WHAT THE TASK ASKS —
Give back the whole listing word for word and skip each picture.

[GIVEN RECORDS Boundary: Start]

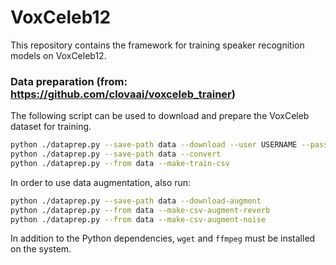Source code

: # VoxCeleb12

This repository contains the framework for training speaker recognition models on VoxCeleb12.

### Data preparation (from: https://github.com/clovaai/voxceleb_trainer)

The following script can be used to download and prepare the VoxCeleb dataset for training.

```bash
python ./dataprep.py --save-path data --download --user USERNAME --password PASSWORD
python ./dataprep.py --save-path data --convert
python ./dataprep.py --from data --make-train-csv
```
In order to use data augmentation, also run:

```bash
python ./dataprep.py --save-path data --download-augment
python ./dataprep.py --from data --make-csv-augment-reverb
python ./dataprep.py --from data --make-csv-augment-noise
```

In addition to the Python dependencies, `wget` and `ffmpeg` must be installed on the system.
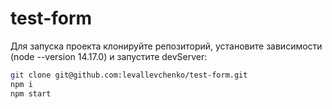 # test-form

Для запуска проекта клонируйте репозиторий, установите зависимости (node --version 14.17.0) и запустите devServer:

```bash
git clone git@github.com:levallevchenko/test-form.git
npm i
npm start
```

[GIVEN RECORDS Boundary: End]

REPLY TO THE TASK —
Source code

: # VoxCeleb12

This repository contains the framework for training speaker recognition models on VoxCeleb12.

### Data preparation (from: https://github.com/clovaai/voxceleb_trainer)

The following script can be used to download and prepare the VoxCeleb dataset for training.

```bash
python ./dataprep.py --save-path data --download --user USERNAME --password PASSWORD
python ./dataprep.py --save-path data --convert
python ./dataprep.py --from data --make-train-csv
```
In order to use data augmentation, also run:

```bash
python ./dataprep.py --save-path data --download-augment
python ./dataprep.py --from data --make-csv-augment-reverb
python ./dataprep.py --from data --make-csv-augment-noise
```

In addition to the Python dependencies, `wget` and `ffmpeg` must be installed on the system.
 # test-form

Для запуска проекта клонируйте репозиторий, установите зависимости (node --version 14.17.0) и запустите devServer:

```bash
git clone git@github.com:levallevchenko/test-form.git
npm i
npm start
```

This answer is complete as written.